I’d like to say “yes”, but realistically it may be 1 to 2 months before I can get back to this.

For context: this work matters to me because I’ve been building a tool called kat (tailing Kubernetes pod logs). Its default behaviour is to tail all containers across all pods and namespaces, and without connection reuse (HTTP/2) it’s easy to run into file-descriptor limits on some clusters I connect to. So I definitely care about getting HTTP/2 right here - I’m just not sure when I’ll be able to actively work on it again.

If someone else is able to pick this up in the meantime, that would be hugely appreciated. If not, I may be able to return to it towards late March / April.

clux · 2026-01-29T18:47:39Z

Thanks for the response. I have opened #1923 for now to let people experiment if the interest in there.

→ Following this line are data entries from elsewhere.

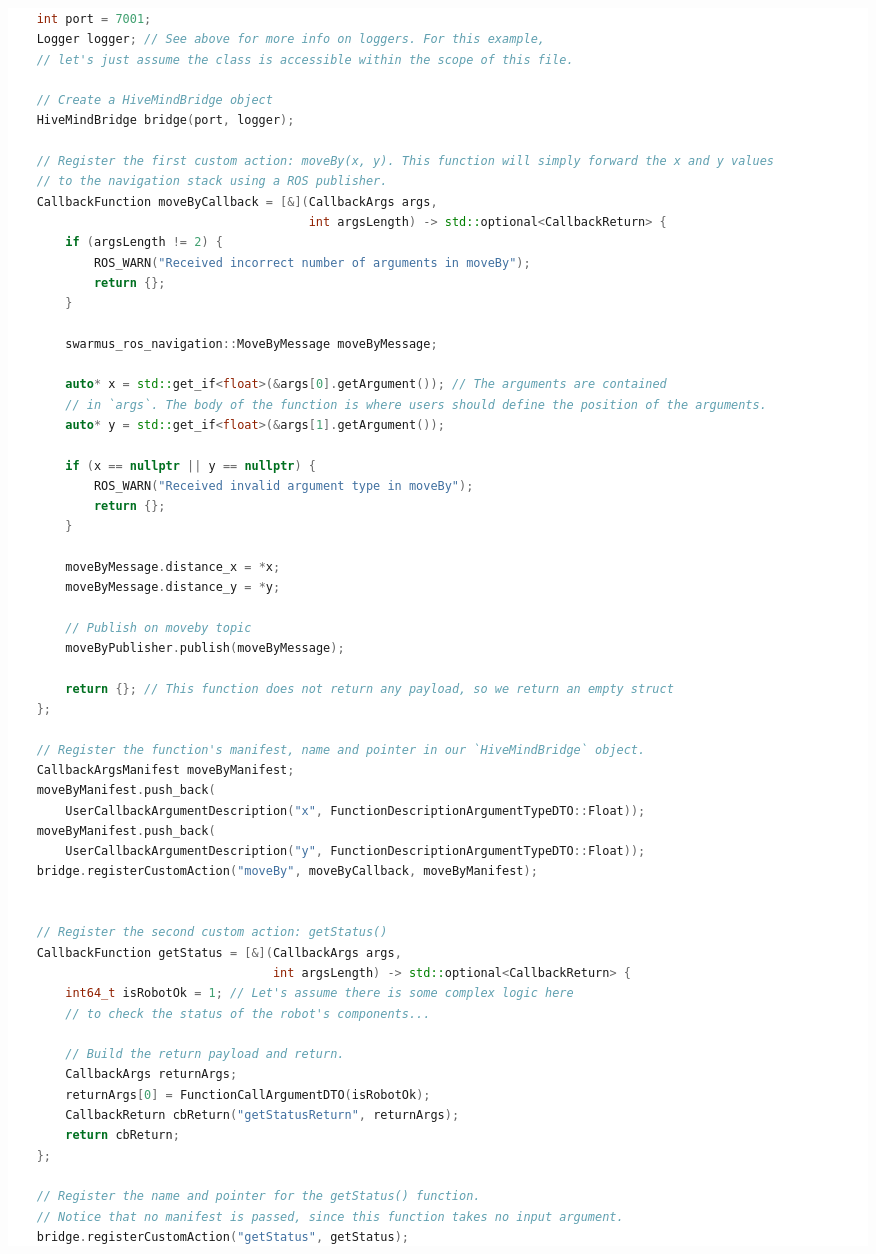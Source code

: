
 ```cpp
    int port = 7001;
    Logger logger; // See above for more info on loggers. For this example, 
    // let's just assume the class is accessible within the scope of this file.

    // Create a HiveMindBridge object
    HiveMindBridge bridge(port, logger);

    // Register the first custom action: moveBy(x, y). This function will simply forward the x and y values 
    // to the navigation stack using a ROS publisher.
    CallbackFunction moveByCallback = [&](CallbackArgs args,
                                          int argsLength) -> std::optional<CallbackReturn> {
        if (argsLength != 2) {
            ROS_WARN("Received incorrect number of arguments in moveBy");
            return {};
        }

        swarmus_ros_navigation::MoveByMessage moveByMessage;

        auto* x = std::get_if<float>(&args[0].getArgument()); // The arguments are contained 
        // in `args`. The body of the function is where users should define the position of the arguments.
        auto* y = std::get_if<float>(&args[1].getArgument());

        if (x == nullptr || y == nullptr) {
            ROS_WARN("Received invalid argument type in moveBy");
            return {};
        }

        moveByMessage.distance_x = *x;
        moveByMessage.distance_y = *y;

        // Publish on moveby topic
        moveByPublisher.publish(moveByMessage);

        return {}; // This function does not return any payload, so we return an empty struct
    };

    // Register the function's manifest, name and pointer in our `HiveMindBridge` object.
    CallbackArgsManifest moveByManifest;
    moveByManifest.push_back(
        UserCallbackArgumentDescription("x", FunctionDescriptionArgumentTypeDTO::Float));
    moveByManifest.push_back(
        UserCallbackArgumentDescription("y", FunctionDescriptionArgumentTypeDTO::Float));
    bridge.registerCustomAction("moveBy", moveByCallback, moveByManifest);

    
    // Register the second custom action: getStatus()
    CallbackFunction getStatus = [&](CallbackArgs args,
                                     int argsLength) -> std::optional<CallbackReturn> {
        int64_t isRobotOk = 1; // Let's assume there is some complex logic here 
        // to check the status of the robot's components...

        // Build the return payload and return. 
        CallbackArgs returnArgs;
        returnArgs[0] = FunctionCallArgumentDTO(isRobotOk);
        CallbackReturn cbReturn("getStatusReturn", returnArgs);
        return cbReturn;
    };

    // Register the name and pointer for the getStatus() function. 
    // Notice that no manifest is passed, since this function takes no input argument.
    bridge.registerCustomAction("getStatus", getStatus);
```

uchiha-vivek · 2026-01-31T22:33:20Z

@clux I will try to explore it after going through all the above comments.
Will brainstorm in #1923

frobware · 2026-04-10T13:31:46Z

I hope to start looking at this again in the next few weeks. 🤞

Add http2 feature to hyper, hyper-util, and hyper-rustls to enable HTTP/2 ALPN support in the kube-client. This complements the enable_http2() API call to provide full HTTP/2 multiplexing capability for Kubernetes API connections. Signed-off-by: Andrew McDermott <aim@frobware.com>

This change adds HTTP/2 ALPN support to the rustls HTTPS connector by calling enable_http2() in addition to enable_http1(). This enables HTTP/2 multiplexing for Kubernetes API connections, reducing the number of TCP connections from potentially hundreds to a single multiplexed connection per API server. Previously, kube-rs only supported HTTP/1.1 connections, resulting in a new TCP connection for each concurrent API request. With HTTP/2 enabled, multiple requests can be multiplexed over a single connection, improving performance and reducing resource usage. Signed-off-by: Andrew McDermott <aim@frobware.com>

frobware · 2026-04-30T21:35:19Z

Sorry for the silence here -- finally came back to it. The branch is rebased on main, and I've pushed a stab at the routing split that #1923 hinted at (commit c64e575).

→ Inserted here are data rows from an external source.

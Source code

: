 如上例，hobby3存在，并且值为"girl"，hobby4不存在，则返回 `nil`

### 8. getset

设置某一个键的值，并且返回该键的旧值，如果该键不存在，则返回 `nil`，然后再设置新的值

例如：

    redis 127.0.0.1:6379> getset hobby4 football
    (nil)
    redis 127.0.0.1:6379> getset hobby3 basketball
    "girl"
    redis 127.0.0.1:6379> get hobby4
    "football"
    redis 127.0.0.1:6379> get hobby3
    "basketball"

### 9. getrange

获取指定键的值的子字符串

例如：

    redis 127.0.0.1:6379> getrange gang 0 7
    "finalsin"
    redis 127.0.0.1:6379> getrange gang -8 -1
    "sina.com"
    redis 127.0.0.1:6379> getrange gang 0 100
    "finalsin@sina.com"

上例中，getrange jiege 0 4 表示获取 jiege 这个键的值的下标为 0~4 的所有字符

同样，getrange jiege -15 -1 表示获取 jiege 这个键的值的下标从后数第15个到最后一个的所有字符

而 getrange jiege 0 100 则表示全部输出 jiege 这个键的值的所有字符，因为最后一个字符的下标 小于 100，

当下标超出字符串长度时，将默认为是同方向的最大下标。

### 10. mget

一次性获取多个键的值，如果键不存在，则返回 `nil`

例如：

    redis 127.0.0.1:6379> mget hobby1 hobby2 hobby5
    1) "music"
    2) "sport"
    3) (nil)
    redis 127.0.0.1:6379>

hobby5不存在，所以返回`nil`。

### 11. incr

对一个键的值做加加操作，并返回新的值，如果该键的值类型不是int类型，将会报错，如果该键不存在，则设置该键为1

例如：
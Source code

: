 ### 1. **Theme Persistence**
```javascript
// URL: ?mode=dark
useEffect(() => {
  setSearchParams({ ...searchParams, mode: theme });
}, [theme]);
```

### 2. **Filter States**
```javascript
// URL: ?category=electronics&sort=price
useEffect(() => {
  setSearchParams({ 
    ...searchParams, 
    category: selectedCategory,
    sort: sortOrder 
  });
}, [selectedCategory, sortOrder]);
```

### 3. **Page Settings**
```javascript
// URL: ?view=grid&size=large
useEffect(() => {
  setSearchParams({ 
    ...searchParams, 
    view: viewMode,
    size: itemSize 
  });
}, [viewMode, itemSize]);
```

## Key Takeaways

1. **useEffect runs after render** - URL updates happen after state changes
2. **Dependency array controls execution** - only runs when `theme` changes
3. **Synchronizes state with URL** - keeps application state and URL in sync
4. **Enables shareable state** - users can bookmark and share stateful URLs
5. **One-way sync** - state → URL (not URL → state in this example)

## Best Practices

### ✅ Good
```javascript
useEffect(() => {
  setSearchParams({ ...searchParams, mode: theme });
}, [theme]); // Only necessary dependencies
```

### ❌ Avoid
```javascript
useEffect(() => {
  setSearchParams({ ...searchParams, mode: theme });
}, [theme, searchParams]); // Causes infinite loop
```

The shape is two transports inside Client. The primary one is h2-capable and carries TokioTimer plus HTTP/2 keep-alive PINGs (interval 30s, while-idle on), which is the bit that should actually help the HAProxy / 35s idle-timeout case. The secondary one is HTTP/1.1-only and is wired into Client::connect(), so exec/attach/port-forward stop being attempted over h2 -- that's what was producing the UpgradeConnection(ProtocolSwitch(...)) failures the integration job was hitting.

One thing that bit me along the way: hyper-rustls' enable_http1()-only builder leaves alpn_protocols empty, which silently lets the server pick h2 anyway. The h1 sibling has to advertise http/1.1 explicitly. Rather than push for an upstream change in hyper-rustls (and to keep Config::tls_server_name honoured on the upgrade path), I ended up shipping a small H1OnlyHttpsConnector in kube-client/src/client/tls.rs that mirrors hyper-rustls' TCP-then-TLS dance over public types. tokio-rustls becomes a direct dep gated on rustls-tls (already in the dep tree transitively).

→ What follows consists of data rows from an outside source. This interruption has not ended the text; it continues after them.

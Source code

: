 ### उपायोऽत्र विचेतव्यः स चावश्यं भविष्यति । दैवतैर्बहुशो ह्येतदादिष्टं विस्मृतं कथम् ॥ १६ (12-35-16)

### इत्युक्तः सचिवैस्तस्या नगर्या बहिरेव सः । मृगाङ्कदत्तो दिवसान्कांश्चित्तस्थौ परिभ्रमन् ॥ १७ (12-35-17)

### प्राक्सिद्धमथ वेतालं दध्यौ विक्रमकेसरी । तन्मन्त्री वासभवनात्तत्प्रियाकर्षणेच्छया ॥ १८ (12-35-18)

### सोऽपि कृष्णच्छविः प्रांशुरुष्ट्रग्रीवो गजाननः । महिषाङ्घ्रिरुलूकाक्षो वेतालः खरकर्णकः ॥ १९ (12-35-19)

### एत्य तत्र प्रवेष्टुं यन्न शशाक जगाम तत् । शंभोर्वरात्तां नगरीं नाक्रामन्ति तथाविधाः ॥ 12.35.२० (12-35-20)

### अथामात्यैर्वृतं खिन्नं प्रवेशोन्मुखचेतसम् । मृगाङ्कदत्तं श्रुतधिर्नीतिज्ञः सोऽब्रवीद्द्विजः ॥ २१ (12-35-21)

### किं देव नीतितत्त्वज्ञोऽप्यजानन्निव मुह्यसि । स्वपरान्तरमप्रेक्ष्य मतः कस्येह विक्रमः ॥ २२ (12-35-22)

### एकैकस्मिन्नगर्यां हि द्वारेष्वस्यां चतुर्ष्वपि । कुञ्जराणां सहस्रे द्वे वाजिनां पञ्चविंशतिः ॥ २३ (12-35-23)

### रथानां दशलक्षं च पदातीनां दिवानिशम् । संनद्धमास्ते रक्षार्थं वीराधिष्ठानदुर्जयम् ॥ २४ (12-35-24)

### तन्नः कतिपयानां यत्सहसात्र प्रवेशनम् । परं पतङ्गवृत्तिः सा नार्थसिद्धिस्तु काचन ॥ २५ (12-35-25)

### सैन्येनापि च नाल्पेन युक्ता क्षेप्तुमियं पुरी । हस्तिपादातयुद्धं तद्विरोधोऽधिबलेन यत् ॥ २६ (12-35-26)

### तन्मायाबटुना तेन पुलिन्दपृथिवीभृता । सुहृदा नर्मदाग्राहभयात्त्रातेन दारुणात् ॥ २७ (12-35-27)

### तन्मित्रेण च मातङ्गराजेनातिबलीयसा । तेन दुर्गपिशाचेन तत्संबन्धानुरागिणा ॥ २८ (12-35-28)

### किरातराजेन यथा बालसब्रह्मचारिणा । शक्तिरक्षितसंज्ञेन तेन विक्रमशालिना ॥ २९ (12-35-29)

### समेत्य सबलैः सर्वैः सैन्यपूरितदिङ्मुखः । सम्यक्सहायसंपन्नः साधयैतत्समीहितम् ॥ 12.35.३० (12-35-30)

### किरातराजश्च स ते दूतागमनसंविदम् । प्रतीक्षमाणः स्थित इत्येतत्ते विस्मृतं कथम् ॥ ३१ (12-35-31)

openssl ALPN parity I've left for a follow-up -- openssl was already h1-in-practice (no ALPN at all), so it's not touched here.

One breaking change worth calling out: Config gains a public disable_http2: bool runtime escape hatch (default false, so HTTP/2 stays on). It matches the existing disable_compression style, but it's an exhaustive-struct-literal break for downstream code that constructs Config by hand. I don't have any desire to break the API -- I just wanted to see if this approach could pass CI. If reviewers would rather, I'm happy to move the flag onto ClientBuilder instead -- that's genuinely non-breaking, it just doesn't thread through Config::infer cleanly.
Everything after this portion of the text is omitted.